Downregulation of miR-138 is associated with overexpression of human telomerase reverse transcriptase protein in human anaplastic thyroid carcinoma cell lines

Shingo Mitomo, Chihaya Maesawa, Satoshi Ogasawara, Takeshi Iwaya, Masahiko Shibazaki, Akiko Yashima-Abo, Koji Kotani, Hiroki Oikawa, Eiich Sakurai, Naoko Izutsu, Kuniyuki Kato, Hideaki Komatsu, Kenichro Ikeda, Go Wakabayashi, Tomoyuki Masuda
Cancer Science 2008, 99 (2): 280-6
Alterations of several microRNA (miRNA) have been linked to cancer development and its biology. To search for unique miRNA that might play a role in the development of anaplastic thyroid carcinoma (ATC), we examined the expression of multiple miRNA and their functional effects on target genes in human thyroid carcinoma cell lines. We quantitatively evaluated the expression of multiple miRNA in 10 ATC and five papillary thyroid carcinoma (PTC) cell lines, as well as primary tumors from 11 thyroid carcinoma patients (three ATC and eight PTC), using the stem-loop-mediated reverse transcription real-time polymerase chain reaction method.
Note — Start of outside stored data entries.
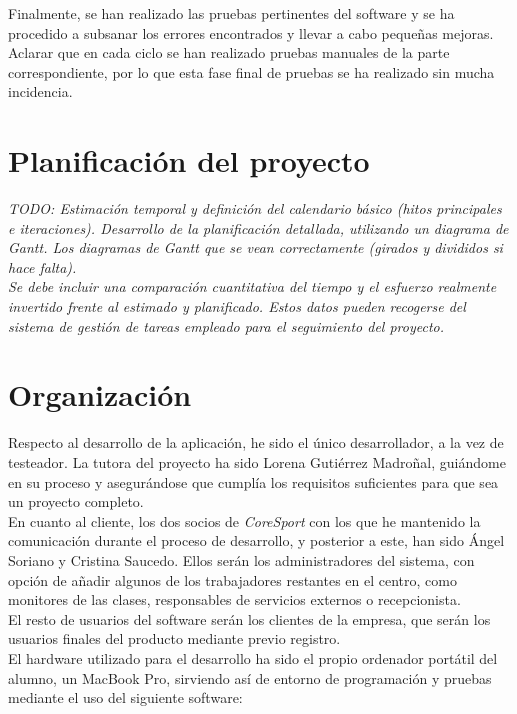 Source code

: Finalmente, se han realizado las pruebas pertinentes del software y se ha procedido a subsanar los errores encontrados y llevar a cabo pequeñas mejoras. Aclarar que en cada ciclo se han realizado pruebas manuales de la parte correspondiente, por lo que esta fase final de pruebas se ha realizado sin mucha incidencia.


\section{Planificación del proyecto}

\textit{TODO: Estimación temporal y definición del calendario básico (hitos principales e iteraciones). Desarrollo de la planificación detallada, utilizando un diagrama de Gantt. Los diagramas de Gantt que se vean correctamente (girados y divididos si hace falta).}\\

\textit{Se debe incluir una comparación cuantitativa del tiempo y el esfuerzo realmente invertido frente al estimado y planificado. Estos datos pueden recogerse del sistema de gestión de tareas empleado para el seguimiento del proyecto.}


\section{Organización}

Respecto al desarrollo de la aplicación, he sido el único desarrollador, a la vez de testeador. La tutora del proyecto ha sido Lorena Gutiérrez Madroñal, guiándome en su proceso y asegurándose que cumplía los requisitos suficientes para que sea un proyecto completo. 
\\

En cuanto al cliente, los dos socios de \textsl{CoreSport} con los que he mantenido la comunicación durante el proceso de desarrollo, y posterior a este, han sido Ángel Soriano y Cristina Saucedo. Ellos serán los administradores del sistema, con opción de añadir algunos de los trabajadores restantes en el centro, como monitores de las clases, responsables de servicios externos o recepcionista. 
\\

El resto de usuarios del software serán los clientes de la empresa, que serán los usuarios finales del producto mediante previo registro.
\\

El hardware utilizado para el desarrollo ha sido el propio ordenador portátil del alumno, un MacBook Pro, sirviendo así de entorno de programación y pruebas mediante el uso del siguiente software: 

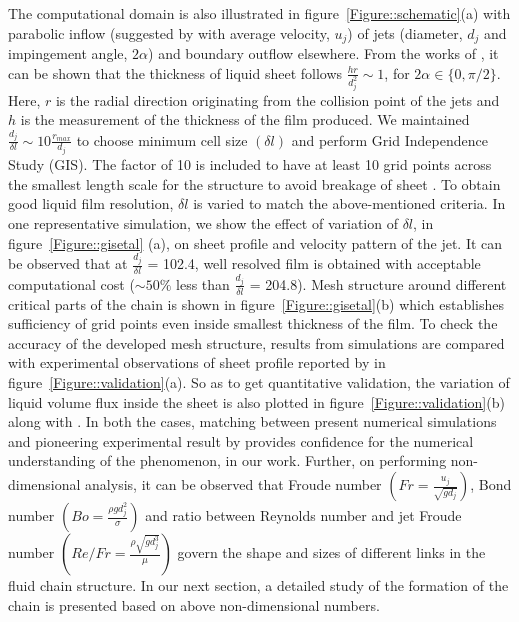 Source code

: \documentclass[%
 aip,
 sd,%
amsmath,amssymb,
preprint,%
author-year,%
]{revtex4-1}
\begin{document}
The computational domain is also illustrated in figure~\ref{Figure::schematic}(a) with parabolic inflow (suggested by \cite{choo2007effect} with average velocity, $u_j$) of jets (diameter, $d_j$ and impingement angle, $2\alpha$) and boundary outflow elsewhere. From the works of \cite{hasson1964thickness,choo2001parametric}, it can be shown that the thickness of liquid sheet follows $\frac{hr}{d_j^2} \sim 1$, for $2\alpha \in \{0,\pi/2\}$.  Here, $r$ is the radial direction originating from the collision point of the jets and $h$ is the measurement of the thickness of the film produced. We maintained $\frac{d_j}{\delta l} \sim 10\frac{r_{max}}{d_j}$ to choose minimum cell size $\left(\delta l\right)$ and perform Grid Independence Study (GIS). The factor of 10 is included to have at least 10 grid points \citep{ling2015multiscale} across the smallest length scale for the structure to avoid breakage of sheet \citep{chen2013high}. To obtain good liquid film resolution, $\delta l$ is varied to match the above-mentioned criteria. In one representative simulation, we show the effect of variation of $\delta l$, in figure~\ref{Figure::gisetal} (a), on sheet profile and velocity pattern of the jet. It can be observed that at $\frac{d_j}{\delta l}$ = 102.4, well resolved film is obtained with acceptable computational cost ($\sim 50\%$ less than $\frac{d_j}{\delta l}$ = 204.8). Mesh structure around different critical parts of the chain is shown in figure~\ref{Figure::gisetal}(b) which establishes sufficiency of grid points even inside smallest thickness of the film. To check the accuracy of the developed mesh structure, results from simulations are compared with experimental observations of sheet profile reported by \cite{bush2004collision} in figure~\ref{Figure::validation}(a). So as to get quantitative validation, the variation of liquid volume flux inside the sheet is also plotted in figure~\ref{Figure::validation}(b) along with \cite{bush2004collision}. In both the cases, matching between present numerical simulations and pioneering experimental result by \cite{bush2004collision} provides confidence for the numerical understanding of the phenomenon, in our work. Further, on performing non-dimensional analysis, it can be observed that Froude number $\left(Fr = \frac{u_j}{\sqrt{gd_j}}\right)$, Bond number $\left(Bo = \frac{\rho gd_j^2}{\sigma}\right)$ and ratio between Reynolds number and jet Froude number $\left(Re/Fr = \frac{\rho\sqrt{gd_j^3}}{\mu}\right)$ govern the shape and sizes of different links in the fluid chain structure. In our next section, a detailed study of the formation of the chain is presented based on above non-dimensional numbers.
\end{document}
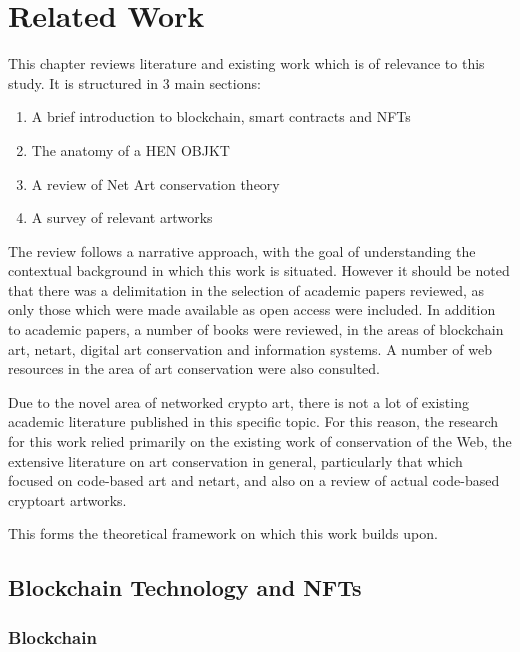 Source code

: \chapter{Related Work}
\label{chap:related_work}

This chapter reviews literature and existing work which is of relevance to this study. It is structured in 3 main sections:

\begin{enumerate}
    \item A brief introduction to blockchain, smart contracts and NFTs
    \item The anatomy of a HEN OBJKT
    \item A review of Net Art conservation theory
    \item A survey of relevant artworks
\end{enumerate}

\vspace{0.5cm}

The review follows a narrative approach, with the goal of understanding the contextual background in which this work is situated. However it should be noted that there was a delimitation in the selection of academic papers reviewed, as only those which were made available as open access were included. In addition to academic papers, a number of books were reviewed, in the areas of blockchain art, netart, digital art conservation and information systems. A number of web resources in the area of art conservation were also consulted. 

Due to the novel area of networked crypto art, there is not a lot of existing academic literature published in this specific topic. For this reason, the research for this work relied primarily on the existing work of conservation of the Web, the extensive literature on art conservation in general, particularly that which focused on code-based art and netart, and also on a review of actual code-based cryptoart artworks.

This forms the theoretical framework on which this work builds upon.


\section{Blockchain Technology and NFTs}


\subsection{Blockchain}


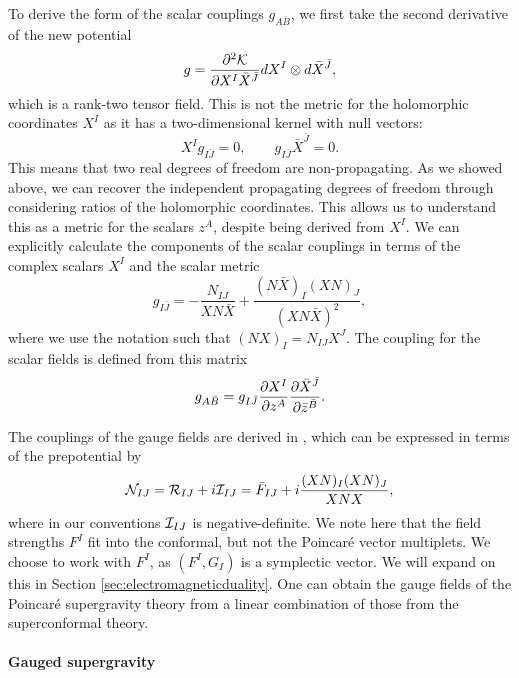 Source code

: To derive the form of the scalar couplings $g_{A\bar{B}}$, we first take the second derivative of the new potential
\begin{equation}
    g = \frac{\partial ^2 {\cal K}}{\partial X^I \bar{X}^{\bar{J}}} dX^I \otimes d\bar{X}^{\bar{J}},
\end{equation}
which is a rank-two tensor field. This is not the metric for the holomorphic coordinates $X^I$ as it has a two-dimensional kernel with null vectors:
\begin{equation*}
	X^I g_{I \bar{J}} = 0, \qquad g_{I \bar{J}} \bar{X}^{\bar{J}} = 0.
\end{equation*}
This means that two real degrees of freedom are non-propagating. As we showed above, we can recover the independent propagating degrees of freedom through considering ratios of the holomorphic coordinates. This allows us to understand this as a metric for the scalars $z^A$, despite being derived from $X^I$. We can explicitly calculate the components of the scalar couplings in terms of the complex scalars $X^I$ and the scalar metric
\begin{equation}
\label{eq:gij}
    g_{I\bar{J}} = - \frac{N_{IJ}}{XN\bar{X}} +  \frac{(N\bar{X})_I(XN)_J}{(XN\bar{X})^2} ,
\end{equation}
where we use the notation such that $(NX)_I = N_{IJ} X^J$. The coupling for the scalar fields is defined from this matrix
\begin{equation}
\label{eq:scalargab}
	 g_{A\bar{B}} =  g_{I\bar{J}} \frac{\partial X^I}{\partial z^A} \frac{\partial \bar{X}^{\bar{J}}}{\partial \bar{z}^{\bar{B}}}.
\end{equation}

The couplings of the gauge fields are derived in \cite{Mohaupt:2000mj}, which can be expressed in terms of the prepotential by \cite{Cortes:2009cs}
\begin{equation}
\label{eq:cN}
   {\cal N}_{IJ} = {\cal R}_{IJ} + i{\cal I}_{IJ} = \bar{F}_{IJ} + i \frac{(XN)_I (XN)_J}{XNX},
\end{equation}
where in our conventions ${\cal I}_{IJ}$ is negative-definite. We note here that the field strengths $F^I$ fit into the conformal, but not the Poincar\'e vector multiplets. We choose to work with $F^I$, as $(F^I, G_I)$ is a symplectic vector. We will expand on this in Section \ref{sec:electromagneticduality}. One can obtain the gauge fields of the Poincar\'e supergravity theory from a linear combination of those from the superconformal theory. 

\paragraph{Gauged supergravity}

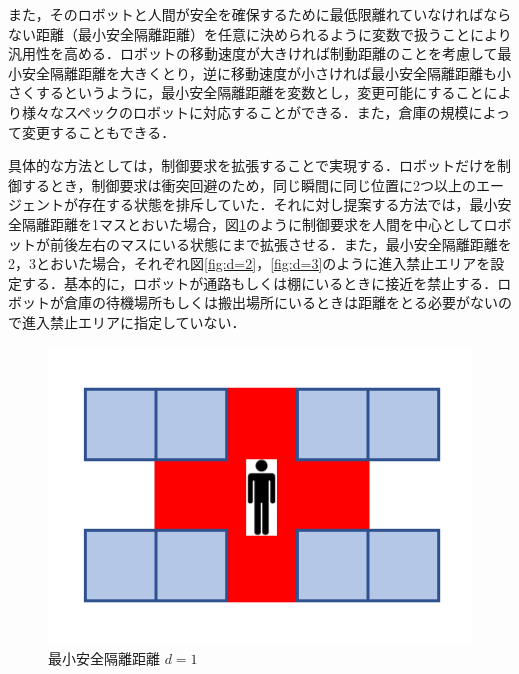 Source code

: また，そのロボットと人間が安全を確保するために最低限離れていなければならない距離（最小安全隔離距離）を任意に決められるように変数で扱うことにより汎用性を高める．ロボットの移動速度が大きければ制動距離のことを考慮して最小安全隔離距離を大きくとり，逆に移動速度が小さければ最小安全隔離距離も小さくするというように，最小安全隔離距離を変数とし，変更可能にすることにより様々なスペックのロボットに対応することができる．また，倉庫の規模によって変更することもできる．

具体的な方法としては，制御要求を拡張することで実現する．ロボットだけを制御するとき，制御要求は衝突回避のため，同じ瞬間に同じ位置に2つ以上のエージェントが存在する状態を排斥していた．それに対し提案する方法では，最小安全隔離距離を1マスとおいた場合，図\ref{fig:d=1}のように制御要求を人間を中心としてロボットが前後左右のマスにいる状態にまで拡張させる．また，最小安全隔離距離を2，3とおいた場合，それぞれ図\ref{fig:d=2}，\ref{fig:d=3}のように進入禁止エリアを設定する．基本的に，ロボットが通路もしくは棚にいるときに接近を禁止する．ロボットが倉庫の待機場所もしくは搬出場所にいるときは距離をとる必要がないので進入禁止エリアに指定していない．


\begin{figure}[h]
    \centering
    \includegraphics[scale=0.5]{figures/4_d=1.png}
    \caption{最小安全隔離距離 $d=1$}
    \label{fig:d=1}
\end{figure}

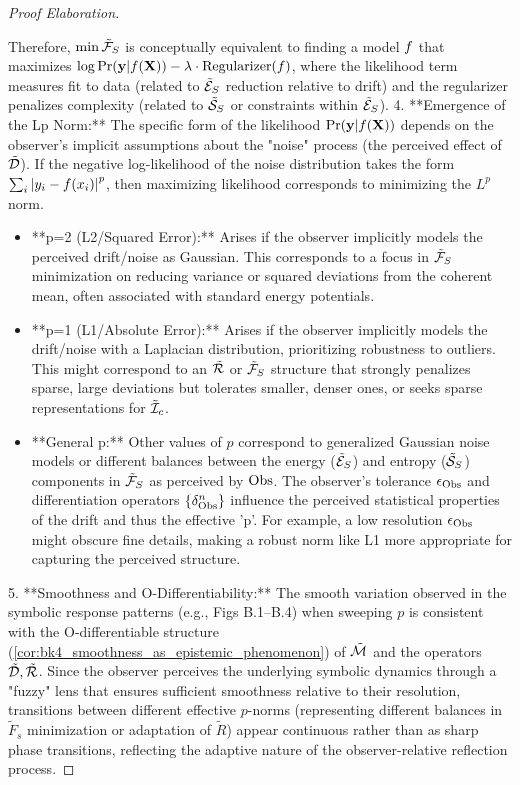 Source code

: \begin{proof}[Proof Elaboration]
\begin{itemize}
    \end{itemize}
    Therefore, \( \min \tilde{\mathcal{F}}_S \) is conceptually equivalent to finding a model \( f \) that maximizes \( \log \mathrm{Pr}(\mathbf{y} | f(\mathbf{X})) - \lambda \cdot \text{Regularizer}(f) \), where the likelihood term measures fit to data (related to \( \tilde{\mathcal{E}}_S \) reduction relative to drift) and the regularizer penalizes complexity (related to \( \tilde{\mathcal{S}}_S \) or constraints within \( \tilde{\mathcal{E}}_S \)).
4.  **Emergence of the Lp Norm:** The specific form of the likelihood \( \mathrm{Pr}(\mathbf{y} | f(\mathbf{X})) \) depends on the observer's implicit assumptions about the "noise" process (the perceived effect of \( \tilde{\mathcal{D}} \)). If the negative log-likelihood of the noise distribution takes the form \( \sum_i \left|y_i - f(x_i)\right|^p \), then maximizing likelihood corresponds to minimizing the \( L^p \) norm.
    \begin{itemize}
        \item **p=2 (L2/Squared Error):** Arises if the observer implicitly models the perceived drift/noise as Gaussian. This corresponds to a focus in \( \tilde{\mathcal{F}}_S \) minimization on reducing variance or squared deviations from the coherent mean, often associated with standard energy potentials.
        \item **p=1 (L1/Absolute Error):** Arises if the observer implicitly models the drift/noise with a Laplacian distribution, prioritizing robustness to outliers. This might correspond to an \( \tilde{\mathcal{R}} \) or \( \tilde{\mathcal{F}}_S \) structure that strongly penalizes sparse, large deviations but tolerates smaller, denser ones, or seeks sparse representations for \( \tilde{\mathcal{I}}_c \).
        \item **General p:** Other values of \( p \) correspond to generalized Gaussian noise models or different balances between the energy (\( \tilde{\mathcal{E}}_S \)) and entropy (\( \tilde{\mathcal{S}}_S \)) components in \( \tilde{\mathcal{F}}_S \) as perceived by \( \mathrm{Obs} \). The observer's tolerance \( \epsilon_{\mathrm{Obs}} \) and differentiation operators \( \{\delta^n_{\mathrm{Obs}}\} \) influence the perceived statistical properties of the drift and thus the effective 'p'. For example, a low resolution \( \epsilon_{\mathrm{Obs}} \) might obscure fine details, making a robust norm like L1 more appropriate for capturing the perceived structure.
    \end{itemize}
5. **Smoothness and O-Differentiability:** The smooth variation observed in the symbolic response patterns (e.g., Figs B.1–B.4) when sweeping \( p \) is consistent with the O-differentiable structure (\ref{cor:bk4_smoothness_as_epistemic_phenomenon}) of \( \tilde{\mathcal{M}} \) and the operators \( \tilde{\mathcal{D}}, \tilde{\mathcal{R}} \). Since the observer perceives the underlying symbolic dynamics through a "fuzzy" lens that ensures sufficient smoothness relative to their resolution, transitions between different effective \( p \)-norms (representing different balances in \( \tilde{F}_s \) minimization or adaptation of \( \tilde{R} \)) appear continuous rather than as sharp phase transitions, reflecting the adaptive nature of the observer-relative reflection process.

\end{proof}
We also examined the target gene specificity of unique miRNA that showed differences in expression between ATC and PTC cell lines. One miRNA, miR-138, was significantly downregulated in ATC cell lines in comparison with PTC (P < 0.01). Eleven miRNA (including miR-138) potentially targeting the human telomerase reverse transcriptase (hTERT) gene were totally downregulated in both ATC and PTC cell lines in comparison with normal thyroid tissues. A tendency for an inverse correlation between miR-138 and hTERT protein expression was observed in the thyroid cancer cell lines, although this failed to reach significance (r = -0.392, P = 0.148). We demonstrated that overexpression of miR-138 induced a reduction in hTERT protein expression, and confirmed target specificity between miR-138 and the hTERT 3'-untranslated region by luciferase reporter assay. These results suggest that loss of miR-138 expression may partially contribute to the gain of hTERT protein expression in ATC, and that further multiple miRNA targeting hTERT mRNA might be involved in the development of thyroid carcinoma.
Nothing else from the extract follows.